Ask HN: What's your favourite typeface? - NSHippie
======
lauritz
Adobe Garamond [0] is really nice to look at, I think, especially for long
passages of text.

With Akzidenz-Grotesk [1] as a runner-up (and for headlines etc.). Font fun
fact: This was actually the font Massimo Vignelli originally used on the NYC
subway system, before the MTA changed it to Helvetica (which is a fine choice,
too, though I personally think Akzidenz (on which Helvetica is partly based)
is prettier) [2].

[0]:
[https://en.wikipedia.org/wiki/Garamond#Adobe_Garamond](https://en.wikipedia.org/wiki/Garamond#Adobe_Garamond)

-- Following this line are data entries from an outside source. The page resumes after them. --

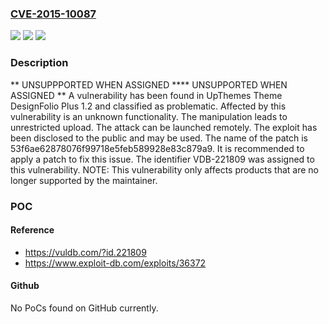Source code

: ### [CVE-2015-10087](https://cve.mitre.org/cgi-bin/cvename.cgi?name=CVE-2015-10087)
![](https://img.shields.io/static/v1?label=Product&message=Theme%20DesignFolio%20Plus&color=blue)
![](https://img.shields.io/static/v1?label=Version&message=%3D%201.2%20&color=brighgreen)
![](https://img.shields.io/static/v1?label=Vulnerability&message=CWE-434%20Unrestricted%20Upload&color=brighgreen)

### Description

** UNSUPPPORTED WHEN ASSIGNED **** UNSUPPORTED WHEN ASSIGNED ** A vulnerability has been found in UpThemes Theme DesignFolio Plus 1.2 and classified as problematic. Affected by this vulnerability is an unknown functionality. The manipulation leads to unrestricted upload. The attack can be launched remotely. The exploit has been disclosed to the public and may be used. The name of the patch is 53f6ae62878076f99718e5feb589928e83c879a9. It is recommended to apply a patch to fix this issue. The identifier VDB-221809 was assigned to this vulnerability. NOTE: This vulnerability only affects products that are no longer supported by the maintainer.

### POC

#### Reference
- https://vuldb.com/?id.221809
- https://www.exploit-db.com/exploits/36372

#### Github
No PoCs found on GitHub currently.


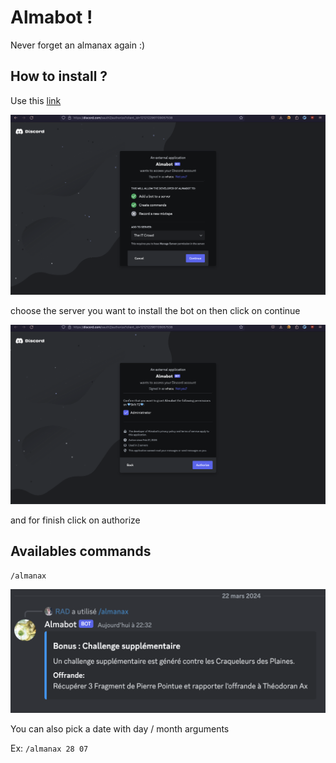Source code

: # Almabot !

Never forget an almanax again :)

## How to install ?

Use this [link](https://discord.com/oauth2/authorize?client_id=1212122961109057538)

![setup screenshot](screenshots/setup.png)

choose the server you want to install the bot on then click on continue

![install screenshot](screenshots/install.png)

and for finish click on authorize

## Availables commands

``/almanax``

![setup screenshot](screenshots/almanax_basic.png)

You can also pick a date with day / month arguments

Ex: ``/almanax 28 07``

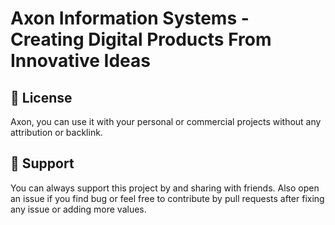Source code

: # Axon Information Systems - Creating Digital Products From Innovative Ideas 


## 📃 License
Axon, you can use it with your personal or commercial projects without any attribution or backlink.

## 💙 Support
You can always support this project by
and sharing with friends. Also open an issue if you find bug or feel free to contribute by pull requests after fixing any issue or adding more values.
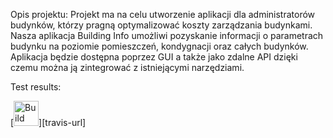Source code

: Opis projektu:
Projekt ma na celu utworzenie aplikacji dla administratorów budynków, 
którzy pragną optymalizować koszty zarządzania budynkami.
Nasza aplikacja Building Info umożliwi pozyskanie informacji o parametrach budynku na poziomie pomieszczeń,
kondygnacji oraz całych budynków. Aplikacja będzie dostępna poprzez GUI
a także jako zdalne API dzięki czemu można ją zintegrować z istniejącymi narzędziami.


Test results:

[<img alt="Build Status" src="https://travis-ci.org/Wyroczen/ProjektIO.svg?branch=master" height="40">][travis-url]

[1]: [https://en.wikipedia.org/wiki/Akzidenz-
Grotesk](https://en.wikipedia.org/wiki/Akzidenz-Grotesk)

[2]: [http://www.helveticasubway.com](http://www.helveticasubway.com)

------
J-dawg
Fun typeface fact: Stanley Kubrick's favourite was Futura Extra Bold, it was
used on the posters for Eyes Wide Shut and 2001

Source:
([http://www.theguardian.com/film/2004/mar/27/features.weekend](http://www.theguardian.com/film/2004/mar/27/features.weekend))

The Nike logo is also from the Futura family ([https://www.quora.com/What-
font-is-used-for-the-Nike-logo](https://www.quora.com/What-font-is-used-for-
the-Nike-logo))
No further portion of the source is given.